> What the task asks
Transcribe the listing below exactly, from its first line through the line with "now, in [Markdown](https://commonmark.org/help/).<br/><br/>". Omit the pictures.
■ ■ ■ ■ ■ ■ ■
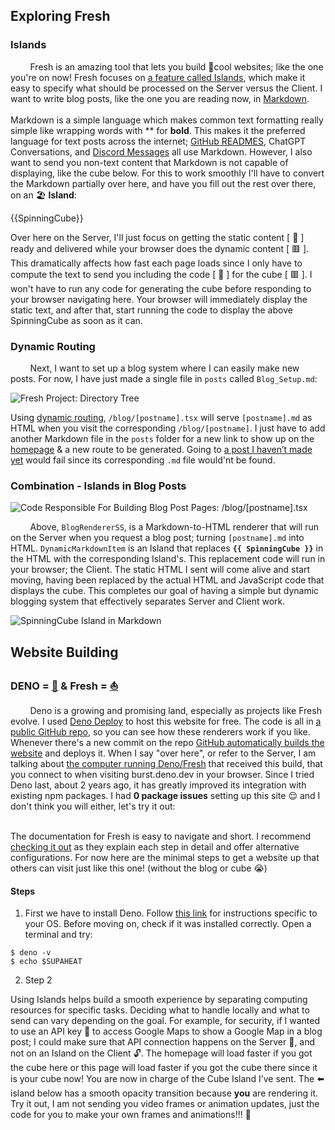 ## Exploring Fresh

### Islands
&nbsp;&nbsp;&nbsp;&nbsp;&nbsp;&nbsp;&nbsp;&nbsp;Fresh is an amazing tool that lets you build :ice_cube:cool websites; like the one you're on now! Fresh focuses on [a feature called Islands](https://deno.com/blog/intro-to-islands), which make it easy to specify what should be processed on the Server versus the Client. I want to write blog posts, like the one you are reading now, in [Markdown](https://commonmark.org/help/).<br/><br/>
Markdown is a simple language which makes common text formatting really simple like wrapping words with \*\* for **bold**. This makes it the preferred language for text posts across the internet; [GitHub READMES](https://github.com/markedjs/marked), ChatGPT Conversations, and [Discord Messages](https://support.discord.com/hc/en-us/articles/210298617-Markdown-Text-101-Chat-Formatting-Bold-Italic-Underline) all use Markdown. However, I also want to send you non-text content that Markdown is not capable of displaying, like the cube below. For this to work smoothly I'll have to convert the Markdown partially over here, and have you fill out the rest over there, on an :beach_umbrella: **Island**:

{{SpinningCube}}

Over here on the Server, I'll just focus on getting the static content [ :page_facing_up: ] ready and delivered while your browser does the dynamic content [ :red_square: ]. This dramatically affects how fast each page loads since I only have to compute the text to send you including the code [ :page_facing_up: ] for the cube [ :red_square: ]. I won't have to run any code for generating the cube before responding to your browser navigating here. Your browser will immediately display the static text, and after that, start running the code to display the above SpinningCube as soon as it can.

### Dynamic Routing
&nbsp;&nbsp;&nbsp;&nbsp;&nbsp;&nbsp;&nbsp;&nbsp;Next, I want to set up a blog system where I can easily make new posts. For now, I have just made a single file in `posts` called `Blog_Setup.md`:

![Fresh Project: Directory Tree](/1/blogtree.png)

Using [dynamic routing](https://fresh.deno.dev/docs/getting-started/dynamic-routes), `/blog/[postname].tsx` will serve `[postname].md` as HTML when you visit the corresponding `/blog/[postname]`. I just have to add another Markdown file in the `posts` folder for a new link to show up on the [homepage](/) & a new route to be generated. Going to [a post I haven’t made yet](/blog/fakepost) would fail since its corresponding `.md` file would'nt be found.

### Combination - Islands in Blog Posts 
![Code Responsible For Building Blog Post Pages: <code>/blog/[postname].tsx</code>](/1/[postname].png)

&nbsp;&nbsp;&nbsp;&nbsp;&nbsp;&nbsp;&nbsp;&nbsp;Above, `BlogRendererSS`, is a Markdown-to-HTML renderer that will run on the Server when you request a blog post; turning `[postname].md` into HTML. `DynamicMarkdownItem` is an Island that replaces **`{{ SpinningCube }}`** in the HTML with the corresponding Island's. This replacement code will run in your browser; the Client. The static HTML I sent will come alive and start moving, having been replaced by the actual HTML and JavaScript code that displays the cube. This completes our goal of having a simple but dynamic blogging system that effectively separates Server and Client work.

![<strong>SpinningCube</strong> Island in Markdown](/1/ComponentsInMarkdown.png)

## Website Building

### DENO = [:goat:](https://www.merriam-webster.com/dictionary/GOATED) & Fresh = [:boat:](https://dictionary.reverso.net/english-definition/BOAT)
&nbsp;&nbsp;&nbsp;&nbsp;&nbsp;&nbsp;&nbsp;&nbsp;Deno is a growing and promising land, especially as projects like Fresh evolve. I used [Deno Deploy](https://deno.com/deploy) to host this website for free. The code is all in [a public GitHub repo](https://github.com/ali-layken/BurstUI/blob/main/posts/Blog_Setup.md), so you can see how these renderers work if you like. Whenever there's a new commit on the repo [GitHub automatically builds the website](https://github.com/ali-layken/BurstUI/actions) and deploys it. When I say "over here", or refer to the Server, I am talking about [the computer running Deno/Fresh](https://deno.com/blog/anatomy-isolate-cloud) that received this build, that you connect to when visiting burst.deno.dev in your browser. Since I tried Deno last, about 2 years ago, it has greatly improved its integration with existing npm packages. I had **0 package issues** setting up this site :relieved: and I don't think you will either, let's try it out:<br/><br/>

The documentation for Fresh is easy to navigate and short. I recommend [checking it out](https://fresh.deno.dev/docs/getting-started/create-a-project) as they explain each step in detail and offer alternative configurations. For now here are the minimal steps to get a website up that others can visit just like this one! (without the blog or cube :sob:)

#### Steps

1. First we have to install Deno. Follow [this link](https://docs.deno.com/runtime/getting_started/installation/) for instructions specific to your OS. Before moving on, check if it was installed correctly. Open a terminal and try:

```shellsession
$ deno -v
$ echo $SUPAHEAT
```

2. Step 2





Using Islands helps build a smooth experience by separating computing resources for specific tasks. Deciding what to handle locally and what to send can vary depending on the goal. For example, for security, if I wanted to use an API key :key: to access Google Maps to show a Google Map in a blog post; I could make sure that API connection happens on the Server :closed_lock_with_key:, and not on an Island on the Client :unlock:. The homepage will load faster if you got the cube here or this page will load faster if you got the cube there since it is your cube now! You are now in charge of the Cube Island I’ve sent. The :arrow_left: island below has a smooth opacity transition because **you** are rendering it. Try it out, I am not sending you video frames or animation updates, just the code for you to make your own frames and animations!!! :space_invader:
■ ■ ■ ■ ■ ■ ■
> Your response
 ## Exploring Fresh

### Islands
&nbsp;&nbsp;&nbsp;&nbsp;&nbsp;&nbsp;&nbsp;&nbsp;Fresh is an amazing tool that lets you build :ice_cube:cool websites; like the one you're on now! Fresh focuses on [a feature called Islands](https://deno.com/blog/intro-to-islands), which make it easy to specify what should be processed on the Server versus the Client. I want to write blog posts, like the one you are reading now, in [Markdown](https://commonmark.org/help/).<br/><br/>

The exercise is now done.